### WORK TO BE COMPLETED:
From the records below, set down exactly the lines starting with the line that contains "- **Classified Findings:**" and going on through the line that contains "4. **Psychological Operations:**". Nothing else is wanted.

### Dataset entries:
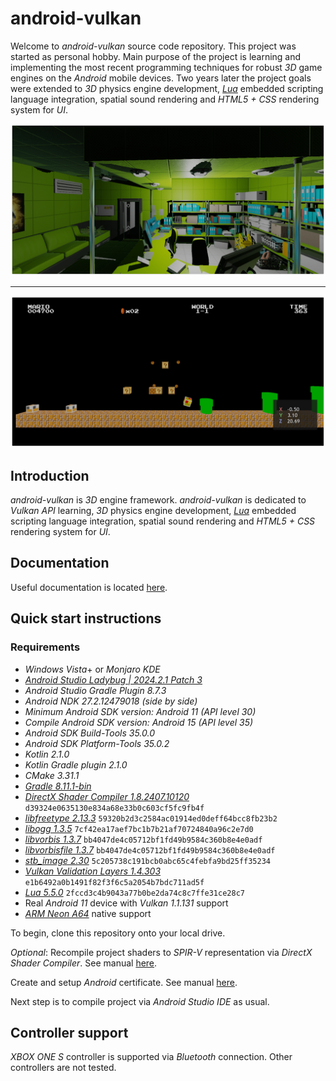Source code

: # android-vulkan

Welcome to _android-vulkan_ source code repository. This project was started as personal hobby. Main purpose of the project is learning and implementing the most recent programming techniques for robust _3D_ game engines on the _Android_ mobile devices. Two years later the project goals were extended to _3D_ physics engine development, [_Lua_](https://en.wikipedia.org/wiki/Lua_(programming_language)) embedded scripting language integration, spatial sound rendering and _HTML5 + CSS_ rendering system for _UI_.

<img src="./docs/images/preview.png"/>

---

<img src="./docs/images/preview-002.png"/>


## Introduction

_android-vulkan_ is _3D_ engine framework. _android-vulkan_ is dedicated to _Vulkan API_ learning, _3D_ physics engine development, [_Lua_](https://en.wikipedia.org/wiki/Lua_(programming_language)) embedded scripting language integration, spatial sound rendering and _HTML5 + CSS_ rendering system for _UI_.

## Documentation

Useful documentation is located [here](docs/documentation.md).

## Quick start instructions

### Requirements

* _Windows Vista_+ or _Monjaro KDE_
* [_Android Studio Ladybug | 2024.2.1 Patch 3_](https://developer.android.com/studio)
* _Android Studio Gradle Plugin 8.7.3_
* _Android NDK 27.2.12479018 (side by side)_
* _Minimum _Android SDK_ version: Android 11 (API level 30)_
* _Compile _Android SDK_ version: Android 15 (API level 35)_
* _Android SDK Build-Tools 35.0.0_
* _Android SDK Platform-Tools 35.0.2_
* _Kotlin 2.1.0_
* _Kotlin Gradle plugin 2.1.0_
* _CMake 3.31.1_
* [_Gradle 8.11.1-bin_](https://services.gradle.org/distributions/)
* [_DirectX Shader Compiler 1.8.2407.10120_](https://github.com/microsoft/DirectXShaderCompiler) `d39324e0635130e834a68e33b0c603cf5fc9fb4f`
* [_libfreetype 2.13.3_](https://gitlab.freedesktop.org/freetype/freetype) `59320b2d3c2584ac01914ed0deff64bcc8fb23b2`
* [_libogg 1.3.5_](https://gitlab.xiph.org/xiph/ogg) `7cf42ea17aef7bc1b7b21af70724840a96c2e7d0`
* [_libvorbis 1.3.7_](https://gitlab.xiph.org/xiph/vorbis) `bb4047de4c05712bf1fd49b9584c360b8e4e0adf`
* [_libvorbisfile 1.3.7_](https://gitlab.xiph.org/xiph/vorbis) `bb4047de4c05712bf1fd49b9584c360b8e4e0adf`
* [_stb_image 2.30_](https://github.com/nothings/stb) `5c205738c191bcb0abc65c4febfa9bd25ff35234`
* [_Vulkan Validation Layers 1.4.303_](https://github.com/KhronosGroup/Vulkan-ValidationLayers) `e1b6492a0b1491f82f3f6c5a2054b7bdc711ad5f`
* [_Lua 5.5.0_](https://github.com/lua/lua) `2fccd3c4b9043a77b0be2da74c8c7ffe31ce28c7`
* Real _Android 11_ device with _Vulkan 1.1.131_ support
* [_ARM Neon A64_](https://developer.arm.com/architectures/instruction-sets/simd-isas/neon/neon-programmers-guide-for-armv8-a/introducing-neon-for-armv8-a) native support

To begin, clone this repository onto your local drive.

_Optional_: Recompile project shaders to _SPIR-V_ representation via _DirectX Shader Compiler_. See manual [here](docs/shader-compilation.md).

Create and setup _Android_ certificate. See manual [here](docs/release-build.md).

Next step is to compile project via _Android Studio IDE_ as usual.

## Controller support

_XBOX ONE S_ controller is supported via _Bluetooth_ connection. Other controllers are not tested.
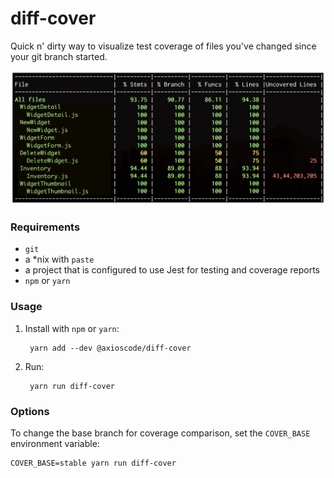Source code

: # diff-cover

Quick n' dirty way to visualize test coverage of files you've changed since your git branch started.

![Demonstration of output](https://github.com/axioscode/diff-cover/blob/master/screenshot.png)

### Requirements
- `git`
- a *nix with `paste`
- a project that is configured to use Jest for testing and coverage reports
- `npm` or `yarn`

### Usage
1. Install with `npm` or `yarn`:

		yarn add --dev @axioscode/diff-cover

2. Run:

		yarn run diff-cover

### Options
To change the base branch for coverage comparison, set the `COVER_BASE` environment variable:

    COVER_BASE=stable yarn run diff-cover
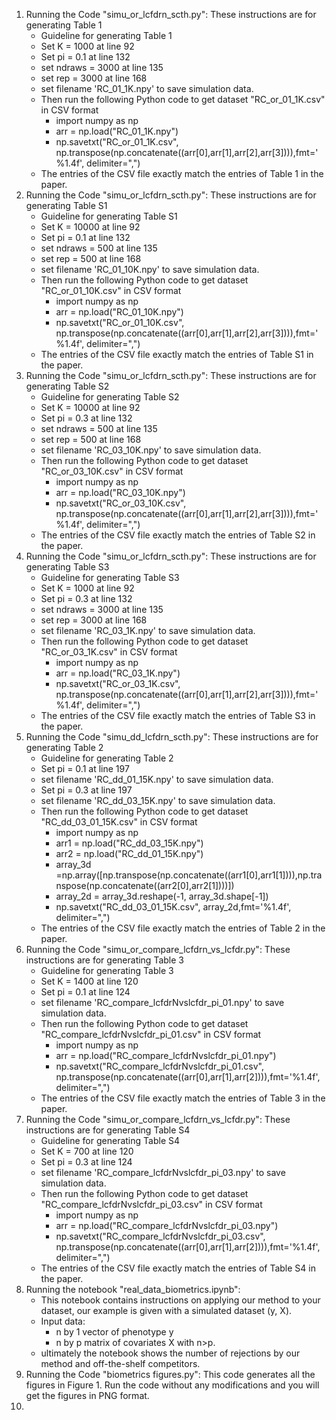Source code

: 1) Running the Code "simu_or_lcfdrn_scth.py": These instructions are for generating Table 1
   - Guideline for generating Table 1
   - Set K = 1000 at line 92
   - Set pi = 0.1 at line 132
   - set ndraws = 3000 at line 135
   - set rep = 3000 at line 168
   - set filename 'RC_01_1K.npy' to save simulation data.
   - Then run the following Python code to get dataset "RC_or_01_1K.csv" in CSV format
        - import numpy as np
        - arr = np.load("RC_01_1K.npy")
        - np.savetxt("RC_or_01_1K.csv", np.transpose(np.concatenate((arr[0],arr[1],arr[2],arr[3]))),fmt='%1.4f', delimiter=",")
   - The entries of the CSV file exactly match the entries of Table 1 in the paper.
2) Running the Code "simu_or_lcfdrn_scth.py": These instructions are for generating Table S1
   - Guideline for generating Table S1
   - Set K = 10000 at line 92
   - Set pi = 0.1 at line 132
   - set ndraws = 500 at line 135
   - set rep = 500 at line 168
   - set filename 'RC_01_10K.npy' to save simulation data.
   - Then run the following Python code to get dataset "RC_or_01_10K.csv" in CSV format
        - import numpy as np
        - arr = np.load("RC_01_10K.npy")
        - np.savetxt("RC_or_01_10K.csv", np.transpose(np.concatenate((arr[0],arr[1],arr[2],arr[3]))),fmt='%1.4f', delimiter=",")
   - The entries of the CSV file exactly match the entries of Table S1 in the paper.
3) Running the Code "simu_or_lcfdrn_scth.py": These instructions are for generating Table S2
   - Guideline for generating Table S2
   - Set K = 10000 at line 92
   - Set pi = 0.3 at line 132
   - set ndraws = 500 at line 135
   - set rep = 500 at line 168
   - set filename 'RC_03_10K.npy' to save simulation data.
   - Then run the following Python code to get dataset "RC_or_03_10K.csv" in CSV format
        - import numpy as np
        - arr = np.load("RC_03_10K.npy")
        - np.savetxt("RC_or_03_10K.csv", np.transpose(np.concatenate((arr[0],arr[1],arr[2],arr[3]))),fmt='%1.4f', delimiter=",")
   - The entries of the CSV file exactly match the entries of Table S2 in the paper.
4) Running the Code "simu_or_lcfdrn_scth.py": These instructions are for generating Table S3
   - Guideline for generating Table S3
   - Set K = 1000 at line 92
   - Set pi = 0.3 at line 132
   - set ndraws = 3000 at line 135
   - set rep = 3000 at line 168
   - set filename 'RC_03_1K.npy' to save simulation data.
   - Then run the following Python code to get dataset "RC_or_03_1K.csv" in CSV format
        - import numpy as np
        - arr = np.load("RC_03_1K.npy")
        - np.savetxt("RC_or_03_1K.csv", np.transpose(np.concatenate((arr[0],arr[1],arr[2],arr[3]))),fmt='%1.4f', delimiter=",")
   - The entries of the CSV file exactly match the entries of Table S3 in the paper.
5) Running the Code "simu_dd_lcfdrn_scth.py": These instructions are for generating Table 2
   - Guideline for generating Table 2
   - Set pi = 0.1 at line 197
   - set filename 'RC_dd_01_15K.npy' to save simulation data.
   - Set pi = 0.3 at line 197
   - set filename 'RC_dd_03_15K.npy' to save simulation data.
   - Then run the following Python code to get dataset "RC_dd_03_01_15K.csv" in CSV format
        - import numpy as np
        - arr1 = np.load("RC_dd_03_15K.npy")
        - arr2 = np.load("RC_dd_01_15K.npy")
        - array_3d =np.array([np.transpose(np.concatenate((arr1[0],arr1[1]))),np.transpose(np.concatenate((arr2[0],arr2[1])))])
        - array_2d = array_3d.reshape(-1, array_3d.shape[-1])
        - np.savetxt("RC_dd_03_01_15K.csv", array_2d,fmt='%1.4f', delimiter=",")
   - The entries of the CSV file exactly match the entries of Table 2 in the paper.
6) Running the Code "simu_or_compare_lcfdrn_vs_lcfdr.py": These instructions are for generating Table 3
   - Guideline for generating Table 3
   - Set K = 1400 at line 120
   - Set pi = 0.1 at line 124
   - set filename 'RC_compare_lcfdrNvslcfdr_pi_01.npy' to save simulation data.
   - Then run the following Python code to get dataset "RC_compare_lcfdrNvslcfdr_pi_01.csv" in CSV format
        - import numpy as np
        - arr = np.load("RC_compare_lcfdrNvslcfdr_pi_01.npy")
        - np.savetxt("RC_compare_lcfdrNvslcfdr_pi_01.csv", np.transpose(np.concatenate((arr[0],arr[1],arr[2]))),fmt='%1.4f', delimiter=",")
   - The entries of the CSV file exactly match the entries of Table 3 in the paper.
7) Running the Code "simu_or_compare_lcfdrn_vs_lcfdr.py": These instructions are for generating Table S4
   - Guideline for generating Table S4
   - Set K = 700 at line 120
   - Set pi = 0.3 at line 124
   - set filename 'RC_compare_lcfdrNvslcfdr_pi_03.npy' to save simulation data.
   - Then run the following Python code to get dataset "RC_compare_lcfdrNvslcfdr_pi_03.csv" in CSV format
        - import numpy as np
        - arr = np.load("RC_compare_lcfdrNvslcfdr_pi_03.npy")
        - np.savetxt("RC_compare_lcfdrNvslcfdr_pi_03.csv", np.transpose(np.concatenate((arr[0],arr[1],arr[2]))),fmt='%1.4f', delimiter=",")
   - The entries of the CSV file exactly match the entries of Table S4 in the paper.
8) Running the notebook "real_data_biometrics.ipynb":
   - This notebook contains instructions on applying our method to your dataset, our example is given with a simulated dataset (y, X).
   - Input data:
     - n by 1 vector of phenotype y
     - n by p matrix of covariates X with n>p.
   - ultimately the notebook shows the number of rejections by our method and off-the-shelf competitors.
9) Running the Code "biometrics figures.py": This code generates all the figures in Figure 1. Run the code without any modifications and you will get the figures in PNG format.
10) 
   
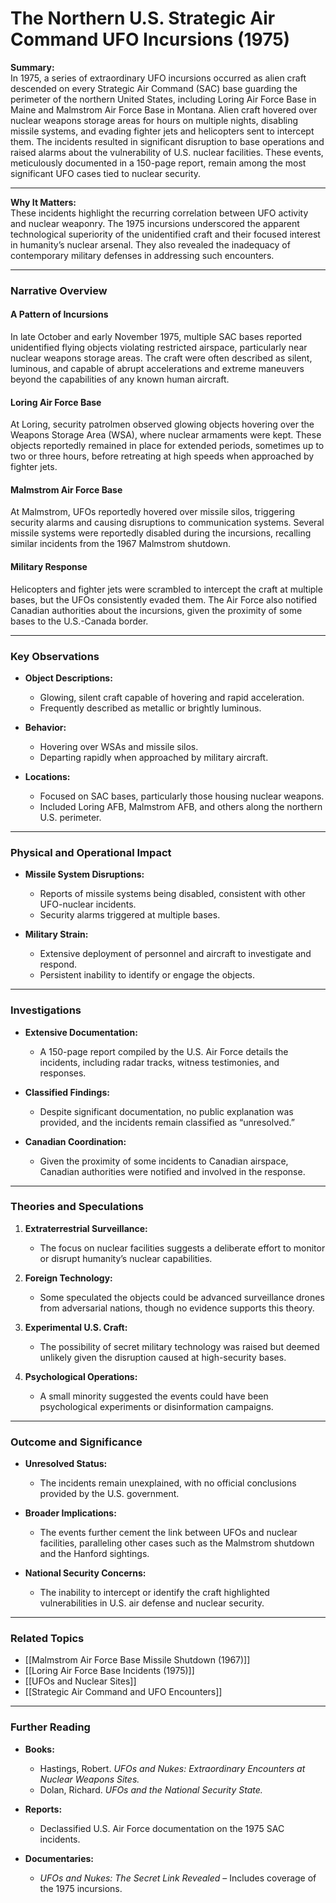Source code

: # The Northern U.S. Strategic Air Command UFO Incursions (1975)

**Summary:**  
In 1975, a series of extraordinary UFO incursions occurred as alien craft descended on every Strategic Air Command (SAC) base guarding the perimeter of the northern United States, including Loring Air Force Base in Maine and Malmstrom Air Force Base in Montana. Alien craft hovered over nuclear weapons storage areas for hours on multiple nights, disabling missile systems, and evading fighter jets and helicopters sent to intercept them. The incidents resulted in significant disruption to base operations and raised alarms about the vulnerability of U.S. nuclear facilities. These events, meticulously documented in a 150-page report, remain among the most significant UFO cases tied to nuclear security.

---

**Why It Matters:**  
These incidents highlight the recurring correlation between UFO activity and nuclear weaponry. The 1975 incursions underscored the apparent technological superiority of the unidentified craft and their focused interest in humanity’s nuclear arsenal. They also revealed the inadequacy of contemporary military defenses in addressing such encounters.

---

### **Narrative Overview**

#### **A Pattern of Incursions**

In late October and early November 1975, multiple SAC bases reported unidentified flying objects violating restricted airspace, particularly near nuclear weapons storage areas. The craft were often described as silent, luminous, and capable of abrupt accelerations and extreme maneuvers beyond the capabilities of any known human aircraft.

#### **Loring Air Force Base**

At Loring, security patrolmen observed glowing objects hovering over the Weapons Storage Area (WSA), where nuclear armaments were kept. These objects reportedly remained in place for extended periods, sometimes up to two or three hours, before retreating at high speeds when approached by fighter jets.

#### **Malmstrom Air Force Base**

At Malmstrom, UFOs reportedly hovered over missile silos, triggering security alarms and causing disruptions to communication systems. Several missile systems were reportedly disabled during the incursions, recalling similar incidents from the 1967 Malmstrom shutdown.

#### **Military Response**

Helicopters and fighter jets were scrambled to intercept the craft at multiple bases, but the UFOs consistently evaded them. The Air Force also notified Canadian authorities about the incursions, given the proximity of some bases to the U.S.-Canada border.

---

### **Key Observations**

- **Object Descriptions:**
    
    - Glowing, silent craft capable of hovering and rapid acceleration.
    - Frequently described as metallic or brightly luminous.
- **Behavior:**
    
    - Hovering over WSAs and missile silos.
    - Departing rapidly when approached by military aircraft.
- **Locations:**
    
    - Focused on SAC bases, particularly those housing nuclear weapons.
    - Included Loring AFB, Malmstrom AFB, and others along the northern U.S. perimeter.

---

### **Physical and Operational Impact**

- **Missile System Disruptions:**
    
    - Reports of missile systems being disabled, consistent with other UFO-nuclear incidents.
    - Security alarms triggered at multiple bases.
- **Military Strain:**
    
    - Extensive deployment of personnel and aircraft to investigate and respond.
    - Persistent inability to identify or engage the objects.

---

### **Investigations**

- **Extensive Documentation:**
    
    - A 150-page report compiled by the U.S. Air Force details the incidents, including radar tracks, witness testimonies, and responses.
- **Classified Findings:**
    
    - Despite significant documentation, no public explanation was provided, and the incidents remain classified as “unresolved.”
- **Canadian Coordination:**
    
    - Given the proximity of some incidents to Canadian airspace, Canadian authorities were notified and involved in the response.

---

### **Theories and Speculations**

1. **Extraterrestrial Surveillance:**
    
    - The focus on nuclear facilities suggests a deliberate effort to monitor or disrupt humanity’s nuclear capabilities.
2. **Foreign Technology:**
    
    - Some speculated the objects could be advanced surveillance drones from adversarial nations, though no evidence supports this theory.
3. **Experimental U.S. Craft:**
    
    - The possibility of secret military technology was raised but deemed unlikely given the disruption caused at high-security bases.
4. **Psychological Operations:**
    
    - A small minority suggested the events could have been psychological experiments or disinformation campaigns.

---

### **Outcome and Significance**

- **Unresolved Status:**
    
    - The incidents remain unexplained, with no official conclusions provided by the U.S. government.
- **Broader Implications:**
    
    - The events further cement the link between UFOs and nuclear facilities, paralleling other cases such as the Malmstrom shutdown and the Hanford sightings.
- **National Security Concerns:**
    
    - The inability to intercept or identify the craft highlighted vulnerabilities in U.S. air defense and nuclear security.

---

### **Related Topics**

- [[Malmstrom Air Force Base Missile Shutdown (1967)]]
- [[Loring Air Force Base Incidents (1975)]]
- [[UFOs and Nuclear Sites]]
- [[Strategic Air Command and UFO Encounters]]

---

### **Further Reading**

- **Books:**
    
    - Hastings, Robert. _UFOs and Nukes: Extraordinary Encounters at Nuclear Weapons Sites._
    - Dolan, Richard. _UFOs and the National Security State._
- **Reports:**
    
    - Declassified U.S. Air Force documentation on the 1975 SAC incidents.
- **Documentaries:**
    
    - _UFOs and Nukes: The Secret Link Revealed_ – Includes coverage of the 1975 incursions.

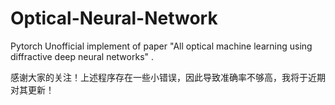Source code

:# Optical-Neural-Network
Pytorch Unofficial implement of paper "All optical machine learning using diffractive deep neural networks" .

感谢大家的关注！上述程序存在一些小错误，因此导致准确率不够高，我将于近期对其更新！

### SOLUTION TO THIS PROBLEM:
- **Classified Findings:**
    
    - Despite significant documentation, no public explanation was provided, and the incidents remain classified as “unresolved.”
- **Canadian Coordination:**
    
    - Given the proximity of some incidents to Canadian airspace, Canadian authorities were notified and involved in the response.

---

### **Theories and Speculations**

1. **Extraterrestrial Surveillance:**
    
    - The focus on nuclear facilities suggests a deliberate effort to monitor or disrupt humanity’s nuclear capabilities.
2. **Foreign Technology:**
    
    - Some speculated the objects could be advanced surveillance drones from adversarial nations, though no evidence supports this theory.
3. **Experimental U.S. Craft:**
    
    - The possibility of secret military technology was raised but deemed unlikely given the disruption caused at high-security bases.
4. **Psychological Operations:**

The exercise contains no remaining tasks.